Assignment: Pictures aside, every line of the listing should be given again exactly.

Material shown:
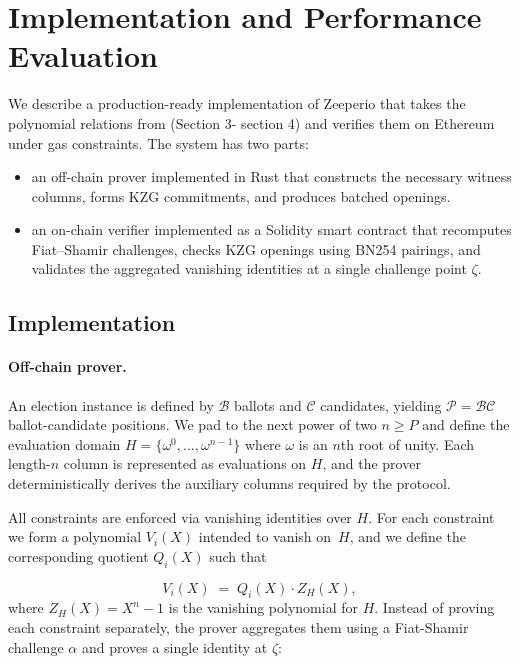 \section{Implementation and Performance Evaluation}

We describe a production-ready implementation of Zeeperio that takes the
polynomial relations from (Section 3- section 4) and verifies
them on Ethereum under gas constraints. 
The system has two parts:
\begin{itemize}
  \item an off-chain prover implemented in Rust that constructs the necessary
  witness columns, forms KZG commitments, and produces batched openings.
  \item an on-chain verifier implemented as a Solidity smart contract that
  recomputes Fiat--Shamir challenges, checks KZG openings using BN254 pairings,
  and validates the aggregated vanishing identities at a single challenge point $\zeta$.
\end{itemize}



\subsection{Implementation}

\paragraph{Off-chain prover.}
An election instance is defined by $\mathcal{B}$ ballots and $\mathcal{C}$ candidates, yielding $\mathcal{P}=\mathcal{B}\mathcal{C}$ ballot-candidate
positions. We pad to the next power of two $n\ge P$ and define the evaluation
domain $H=\{\omega^0,\ldots,\omega^{n-1}\}$ where $\omega$ is an $n$th root of
unity. Each length-$n$ column is represented as evaluations on $H$, and the prover deterministically derives the auxiliary columns
required by the protocol.

All constraints are enforced via vanishing identities over $H$. For each
constraint we form a polynomial $V_i(X)$ intended to vanish on~$H$, and we
define the corresponding quotient $Q_i(X)$ such that

\begin{equation*}
  V_i(X) \;=\; Q_i(X)\cdot Z_H(X), 
\end{equation*}
where $Z_H(X)=X^n-1$ is the vanishing polynomial for $H$. 
Instead of proving each constraint separately, the prover aggregates them using a
Fiat-Shamir challenge $\alpha$ and proves a single identity at $\zeta$:

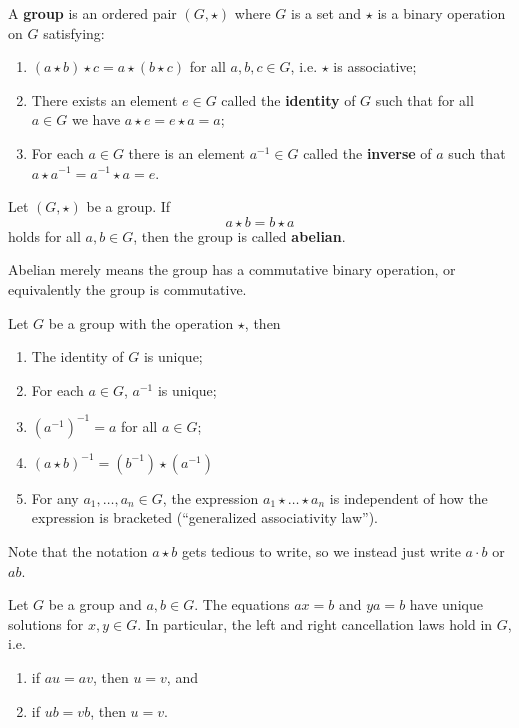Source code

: \begin{defn}
A \textbf{group} is an ordered pair $(G,\star)$ where $G$ is a set and $\star$ 
is a binary operation on $G$ satisfying:
\begin{enumerate}
\item $(a\star b)\star c = a\star(b\star c)$ for all $a,b,c\in G$, i.e. $\star$ is
associative;
\item There exists an element $e\in G$ called the \textbf{identity} of $G$ such
that for all $a\in G$ we have $a\star e = e\star a = a$;
\item For each $a\in G$ there is an element $a^{-1}\in G$ called the \textbf{inverse} of $a$ such that $a\star a^{-1} = a^{-1}\star a = e$.
\end{enumerate}
\end{defn}

\begin{defn}
Let $(G,\star)$ be a group. If 
\begin{equation}
a\star b = b\star a
\end{equation}
holds for all $a,b\in G$, then the group is called \textbf{abelian}.
\end{defn}

\begin{rmk}
Abelian merely means the group has a commutative binary operation, or equivalently
the group is commutative.
\end{rmk}

\begin{thm}
Let $G$ be a group with the operation $\star$, then
\begin{enumerate}
\item The identity of $G$ is unique;
\item For each $a\in G$, $a^{-1}$ is unique;
\item $(a^{-1})^{-1}=a$ for all $a\in G$;
\item $(a\star b)^{-1}=(b^{-1})\star(a^{-1})$
\item For any $a_1,\ldots,a_n\in G$, the expression $a_1\star\ldots\star a_n$ is
independent of how the expression is bracketed (``generalized associativity law'').
\end{enumerate}
\end{thm}

Note that the notation $a\star b$ gets tedious to write, so we instead just
write $a\cdot b$ or $ab$. 

\begin{thm}
Let $G$ be a group and $a,b\in G$. The equations $ax = b$ and $ya = b$ have
unique solutions for $x,y\in G$. In particular, the left and right cancellation
laws hold in $G$, i.e.
\begin{enumerate}
\item if $au = av$, then $u=v$, and
\item if $ub = vb$, then $u=v$.
\end{enumerate}
\end{thm}

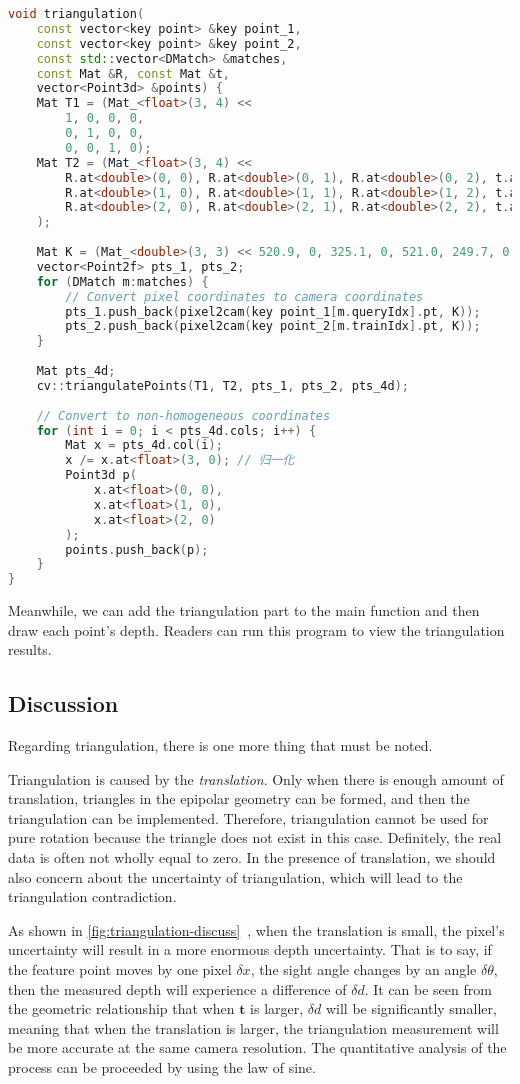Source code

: \begin{lstlisting}[language=c++,caption=slambook2/ch7/triangulation.cpp (part)]
void triangulation(
	const vector<key point> &key point_1,
	const vector<key point> &key point_2,
	const std::vector<DMatch> &matches,
	const Mat &R, const Mat &t,
	vector<Point3d> &points) {
	Mat T1 = (Mat_<float>(3, 4) <<
		1, 0, 0, 0,
		0, 1, 0, 0,
		0, 0, 1, 0);
	Mat T2 = (Mat_<float>(3, 4) <<
		R.at<double>(0, 0), R.at<double>(0, 1), R.at<double>(0, 2), t.at<double>(0, 0),
		R.at<double>(1, 0), R.at<double>(1, 1), R.at<double>(1, 2), t.at<double>(1, 0),
		R.at<double>(2, 0), R.at<double>(2, 1), R.at<double>(2, 2), t.at<double>(2, 0)
	);
	
	Mat K = (Mat_<double>(3, 3) << 520.9, 0, 325.1, 0, 521.0, 249.7, 0, 0, 1);
	vector<Point2f> pts_1, pts_2;
	for (DMatch m:matches) {
		// Convert pixel coordinates to camera coordinates
		pts_1.push_back(pixel2cam(key point_1[m.queryIdx].pt, K));
		pts_2.push_back(pixel2cam(key point_2[m.trainIdx].pt, K));
	}
	
	Mat pts_4d;
	cv::triangulatePoints(T1, T2, pts_1, pts_2, pts_4d);
	
	// Convert to non-homogeneous coordinates
	for (int i = 0; i < pts_4d.cols; i++) {
		Mat x = pts_4d.col(i);
		x /= x.at<float>(3, 0); // 归一化
		Point3d p(
			x.at<float>(0, 0),
			x.at<float>(1, 0),
			x.at<float>(2, 0)
		);
		points.push_back(p);
	}
}
\end{lstlisting}

Meanwhile, we can add the triangulation part to the main function and then draw each point's depth. Readers can run this program to view the triangulation results.

\subsection{Discussion}
Regarding triangulation, there is one more thing that must be noted.

Triangulation is caused by the \textit{translation}. Only when there is enough amount of translation, triangles in the epipolar geometry can be formed, and then the triangulation can be implemented. Therefore, triangulation cannot be used for pure rotation because the triangle does not exist in this case. Definitely, the real data is often not wholly equal to zero. In the presence of translation, we should also concern about the uncertainty of triangulation, which will lead to the triangulation contradiction.

As shown in \autoref{fig:triangulation-discuss}~, when the translation is small, the pixel's uncertainty will result in a more enormous depth uncertainty. That is to say, if the feature point moves by one pixel $\delta x$, the sight angle changes by an angle $\delta \theta$, then the measured depth will experience a difference of $\delta d$. It can be seen from the geometric relationship that when $\mathbf{t}$ is larger, $\delta d$ will be significantly smaller, meaning that when the translation is larger, the triangulation measurement will be more accurate at the same camera resolution. The quantitative analysis of the process can be proceeded by using the law of sine.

Response area:
 \section{Implementation and Performance Evaluation}

We describe a production-ready implementation of Zeeperio that takes the
polynomial relations from (Section 3- section 4) and verifies
them on Ethereum under gas constraints. 
The system has two parts:
\begin{itemize}
  \item an off-chain prover implemented in Rust that constructs the necessary
  witness columns, forms KZG commitments, and produces batched openings.
  \item an on-chain verifier implemented as a Solidity smart contract that
  recomputes Fiat--Shamir challenges, checks KZG openings using BN254 pairings,
  and validates the aggregated vanishing identities at a single challenge point $\zeta$.
\end{itemize}



\subsection{Implementation}

\paragraph{Off-chain prover.}
An election instance is defined by $\mathcal{B}$ ballots and $\mathcal{C}$ candidates, yielding $\mathcal{P}=\mathcal{B}\mathcal{C}$ ballot-candidate
positions. We pad to the next power of two $n\ge P$ and define the evaluation
domain $H=\{\omega^0,\ldots,\omega^{n-1}\}$ where $\omega$ is an $n$th root of
unity. Each length-$n$ column is represented as evaluations on $H$, and the prover deterministically derives the auxiliary columns
required by the protocol.

All constraints are enforced via vanishing identities over $H$. For each
constraint we form a polynomial $V_i(X)$ intended to vanish on~$H$, and we
define the corresponding quotient $Q_i(X)$ such that

\begin{equation*}
  V_i(X) \;=\; Q_i(X)\cdot Z_H(X), 
\end{equation*}
where $Z_H(X)=X^n-1$ is the vanishing polynomial for $H$. 
Instead of proving each constraint separately, the prover aggregates them using a
Fiat-Shamir challenge $\alpha$ and proves a single identity at $\zeta$:

Source code

: \begin{defn}
A \textbf{group} is an ordered pair $(G,\star)$ where $G$ is a set and $\star$ 
is a binary operation on $G$ satisfying:
\begin{enumerate}
\item $(a\star b)\star c = a\star(b\star c)$ for all $a,b,c\in G$, i.e. $\star$ is
associative;
\item There exists an element $e\in G$ called the \textbf{identity} of $G$ such
that for all $a\in G$ we have $a\star e = e\star a = a$;
\item For each $a\in G$ there is an element $a^{-1}\in G$ called the \textbf{inverse} of $a$ such that $a\star a^{-1} = a^{-1}\star a = e$.
\end{enumerate}
\end{defn}

\begin{defn}
Let $(G,\star)$ be a group. If 
\begin{equation}
a\star b = b\star a
\end{equation}
holds for all $a,b\in G$, then the group is called \textbf{abelian}.
\end{defn}

\begin{rmk}
Abelian merely means the group has a commutative binary operation, or equivalently
the group is commutative.
\end{rmk}

\begin{thm}
Let $G$ be a group with the operation $\star$, then
\begin{enumerate}
\item The identity of $G$ is unique;
\item For each $a\in G$, $a^{-1}$ is unique;
\item $(a^{-1})^{-1}=a$ for all $a\in G$;
\item $(a\star b)^{-1}=(b^{-1})\star(a^{-1})$
\item For any $a_1,\ldots,a_n\in G$, the expression $a_1\star\ldots\star a_n$ is
independent of how the expression is bracketed (``generalized associativity law'').
\end{enumerate}
\end{thm}

Note that the notation $a\star b$ gets tedious to write, so we instead just
write $a\cdot b$ or $ab$. 

\begin{thm}
Let $G$ be a group and $a,b\in G$. The equations $ax = b$ and $ya = b$ have
unique solutions for $x,y\in G$. In particular, the left and right cancellation
laws hold in $G$, i.e.
\begin{enumerate}
\item if $au = av$, then $u=v$, and
\item if $ub = vb$, then $u=v$.
\end{enumerate}
\end{thm}

Source code

: \begin{lstlisting}[language=c++,caption=slambook2/ch7/triangulation.cpp (part)]
void triangulation(
	const vector<key point> &key point_1,
	const vector<key point> &key point_2,
	const std::vector<DMatch> &matches,
	const Mat &R, const Mat &t,
	vector<Point3d> &points) {
	Mat T1 = (Mat_<float>(3, 4) <<
		1, 0, 0, 0,
		0, 1, 0, 0,
		0, 0, 1, 0);
	Mat T2 = (Mat_<float>(3, 4) <<
		R.at<double>(0, 0), R.at<double>(0, 1), R.at<double>(0, 2), t.at<double>(0, 0),
		R.at<double>(1, 0), R.at<double>(1, 1), R.at<double>(1, 2), t.at<double>(1, 0),
		R.at<double>(2, 0), R.at<double>(2, 1), R.at<double>(2, 2), t.at<double>(2, 0)
	);
	
	Mat K = (Mat_<double>(3, 3) << 520.9, 0, 325.1, 0, 521.0, 249.7, 0, 0, 1);
	vector<Point2f> pts_1, pts_2;
	for (DMatch m:matches) {
		// Convert pixel coordinates to camera coordinates
		pts_1.push_back(pixel2cam(key point_1[m.queryIdx].pt, K));
		pts_2.push_back(pixel2cam(key point_2[m.trainIdx].pt, K));
	}
	
	Mat pts_4d;
	cv::triangulatePoints(T1, T2, pts_1, pts_2, pts_4d);
	
	// Convert to non-homogeneous coordinates
	for (int i = 0; i < pts_4d.cols; i++) {
		Mat x = pts_4d.col(i);
		x /= x.at<float>(3, 0); // 归一化
		Point3d p(
			x.at<float>(0, 0),
			x.at<float>(1, 0),
			x.at<float>(2, 0)
		);
		points.push_back(p);
	}
}
\end{lstlisting}

Meanwhile, we can add the triangulation part to the main function and then draw each point's depth. Readers can run this program to view the triangulation results.

\subsection{Discussion}
Regarding triangulation, there is one more thing that must be noted.

Triangulation is caused by the \textit{translation}. Only when there is enough amount of translation, triangles in the epipolar geometry can be formed, and then the triangulation can be implemented. Therefore, triangulation cannot be used for pure rotation because the triangle does not exist in this case. Definitely, the real data is often not wholly equal to zero. In the presence of translation, we should also concern about the uncertainty of triangulation, which will lead to the triangulation contradiction.

As shown in \autoref{fig:triangulation-discuss}~, when the translation is small, the pixel's uncertainty will result in a more enormous depth uncertainty. That is to say, if the feature point moves by one pixel $\delta x$, the sight angle changes by an angle $\delta \theta$, then the measured depth will experience a difference of $\delta d$. It can be seen from the geometric relationship that when $\mathbf{t}$ is larger, $\delta d$ will be significantly smaller, meaning that when the translation is larger, the triangulation measurement will be more accurate at the same camera resolution. The quantitative analysis of the process can be proceeded by using the law of sine.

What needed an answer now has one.